Als der unten liegende Mann aufgibt, sagt sie zu ihrem Sitznachbarn:
Tja, das eröffnet uns wohl eine ganz neue Sicht auf Engel (...) oder aber eine sehr alte Sicht, wenn man ihre nicht unbedrohliche Darstellung im Alten Testament berücksichtigt.
Der Mann starrt sie an, holt sich ein Bier und setzt sich woandershin.

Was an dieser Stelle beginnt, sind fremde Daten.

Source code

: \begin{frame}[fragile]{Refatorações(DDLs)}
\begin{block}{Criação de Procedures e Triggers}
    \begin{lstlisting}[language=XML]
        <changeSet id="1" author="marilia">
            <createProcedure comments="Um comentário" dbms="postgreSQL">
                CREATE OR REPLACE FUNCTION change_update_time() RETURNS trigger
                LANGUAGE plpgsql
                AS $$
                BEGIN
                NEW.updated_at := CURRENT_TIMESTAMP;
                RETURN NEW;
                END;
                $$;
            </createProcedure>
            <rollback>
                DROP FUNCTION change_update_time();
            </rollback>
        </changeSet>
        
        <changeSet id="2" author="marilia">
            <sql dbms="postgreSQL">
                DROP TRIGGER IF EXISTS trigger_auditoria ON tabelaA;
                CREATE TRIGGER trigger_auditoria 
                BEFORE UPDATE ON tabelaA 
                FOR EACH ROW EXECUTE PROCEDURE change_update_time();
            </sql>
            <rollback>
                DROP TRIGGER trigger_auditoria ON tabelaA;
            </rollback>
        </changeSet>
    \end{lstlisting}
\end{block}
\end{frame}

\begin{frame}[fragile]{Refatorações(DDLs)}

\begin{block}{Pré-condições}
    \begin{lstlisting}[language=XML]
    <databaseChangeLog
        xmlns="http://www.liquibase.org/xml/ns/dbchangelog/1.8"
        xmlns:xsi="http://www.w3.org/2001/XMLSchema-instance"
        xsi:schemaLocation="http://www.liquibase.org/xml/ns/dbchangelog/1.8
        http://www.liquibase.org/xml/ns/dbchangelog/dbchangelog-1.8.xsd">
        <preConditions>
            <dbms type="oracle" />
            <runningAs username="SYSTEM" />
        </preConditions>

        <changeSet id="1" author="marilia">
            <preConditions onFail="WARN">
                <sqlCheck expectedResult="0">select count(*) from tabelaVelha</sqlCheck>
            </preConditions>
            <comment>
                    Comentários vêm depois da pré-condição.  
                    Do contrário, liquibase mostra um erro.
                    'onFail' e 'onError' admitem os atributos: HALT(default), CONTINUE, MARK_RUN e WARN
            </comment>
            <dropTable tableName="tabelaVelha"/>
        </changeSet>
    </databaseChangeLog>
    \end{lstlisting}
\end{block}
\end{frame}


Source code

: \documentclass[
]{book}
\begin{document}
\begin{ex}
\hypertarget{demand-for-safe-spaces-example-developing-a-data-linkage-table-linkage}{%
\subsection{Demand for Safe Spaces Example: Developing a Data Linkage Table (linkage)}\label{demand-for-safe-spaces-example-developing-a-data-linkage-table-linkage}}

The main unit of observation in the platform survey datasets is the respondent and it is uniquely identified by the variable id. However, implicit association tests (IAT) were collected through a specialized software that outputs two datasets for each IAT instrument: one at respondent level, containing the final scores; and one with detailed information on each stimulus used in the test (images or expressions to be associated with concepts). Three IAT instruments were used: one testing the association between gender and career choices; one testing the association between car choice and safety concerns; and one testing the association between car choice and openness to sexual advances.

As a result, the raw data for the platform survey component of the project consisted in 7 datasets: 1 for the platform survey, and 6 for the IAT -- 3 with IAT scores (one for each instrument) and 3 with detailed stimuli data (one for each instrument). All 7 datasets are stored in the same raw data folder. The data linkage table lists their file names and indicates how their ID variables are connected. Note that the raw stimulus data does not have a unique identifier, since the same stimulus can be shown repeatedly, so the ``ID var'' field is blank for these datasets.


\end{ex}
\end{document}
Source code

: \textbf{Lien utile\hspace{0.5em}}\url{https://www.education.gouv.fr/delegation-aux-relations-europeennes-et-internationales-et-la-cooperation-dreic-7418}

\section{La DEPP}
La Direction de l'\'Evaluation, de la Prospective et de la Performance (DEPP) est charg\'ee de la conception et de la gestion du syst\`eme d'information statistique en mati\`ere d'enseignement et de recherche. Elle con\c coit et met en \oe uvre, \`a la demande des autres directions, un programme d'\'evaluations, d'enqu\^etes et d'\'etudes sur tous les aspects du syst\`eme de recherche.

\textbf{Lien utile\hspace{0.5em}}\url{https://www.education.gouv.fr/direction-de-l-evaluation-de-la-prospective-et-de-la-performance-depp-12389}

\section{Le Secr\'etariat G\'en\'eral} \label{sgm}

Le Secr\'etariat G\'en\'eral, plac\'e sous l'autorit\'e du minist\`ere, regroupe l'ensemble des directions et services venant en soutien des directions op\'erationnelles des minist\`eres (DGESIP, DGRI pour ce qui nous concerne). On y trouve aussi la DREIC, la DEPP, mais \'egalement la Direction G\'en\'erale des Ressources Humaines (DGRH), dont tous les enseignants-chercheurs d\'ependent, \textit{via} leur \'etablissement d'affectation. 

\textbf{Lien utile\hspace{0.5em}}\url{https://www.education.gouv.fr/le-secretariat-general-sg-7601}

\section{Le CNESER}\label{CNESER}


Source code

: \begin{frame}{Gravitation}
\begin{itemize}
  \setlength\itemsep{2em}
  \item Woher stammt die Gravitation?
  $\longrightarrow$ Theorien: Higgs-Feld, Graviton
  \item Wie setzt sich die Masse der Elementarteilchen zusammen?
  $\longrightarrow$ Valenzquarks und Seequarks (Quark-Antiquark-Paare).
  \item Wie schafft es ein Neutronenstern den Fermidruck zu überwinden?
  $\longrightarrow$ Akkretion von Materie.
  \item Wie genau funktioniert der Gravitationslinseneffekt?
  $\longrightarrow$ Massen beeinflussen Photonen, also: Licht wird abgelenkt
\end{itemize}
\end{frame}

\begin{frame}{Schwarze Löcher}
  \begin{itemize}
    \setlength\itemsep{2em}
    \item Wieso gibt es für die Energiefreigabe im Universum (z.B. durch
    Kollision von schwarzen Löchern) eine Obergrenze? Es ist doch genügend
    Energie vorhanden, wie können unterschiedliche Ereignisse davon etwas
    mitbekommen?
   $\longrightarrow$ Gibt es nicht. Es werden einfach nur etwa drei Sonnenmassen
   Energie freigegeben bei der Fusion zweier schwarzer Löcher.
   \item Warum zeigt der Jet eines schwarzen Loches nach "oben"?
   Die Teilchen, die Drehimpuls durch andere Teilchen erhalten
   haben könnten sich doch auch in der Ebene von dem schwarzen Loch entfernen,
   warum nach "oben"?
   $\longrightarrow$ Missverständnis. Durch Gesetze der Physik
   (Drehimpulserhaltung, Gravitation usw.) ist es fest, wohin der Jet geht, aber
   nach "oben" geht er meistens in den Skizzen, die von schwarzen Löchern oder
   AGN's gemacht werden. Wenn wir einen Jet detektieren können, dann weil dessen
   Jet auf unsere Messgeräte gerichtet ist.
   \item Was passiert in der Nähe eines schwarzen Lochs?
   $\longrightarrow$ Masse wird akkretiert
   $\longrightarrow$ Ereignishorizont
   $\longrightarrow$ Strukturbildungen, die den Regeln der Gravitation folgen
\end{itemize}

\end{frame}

Kit schaut sich weitere Kämpfe an und merkt, dass sie fasziniert von der Brutalität ist. Und als Kevin "The Fire" Burns gegen Sean Huffman kämpft, merkt sie, dass sie sich für den unterlegenen Huffman interessiert, der Schlag um Schlag einsteckt. Und während sein Lächeln immer breiter wird, hat sie ein seltsames Erlebnis, ein unbekanntes Gefühl bemächtigt sich ihr: als
sei ein Schleier vorübergehend gelüftet worden, als hätte mir jemand die Synapsen geölt, so dass die Gedanken ungehindert durch mein Gehirn flitzten und pfiffen, ohne den Reibungswiderstand, den ich bisher für die Gedanken selbst gehalten hatte (...)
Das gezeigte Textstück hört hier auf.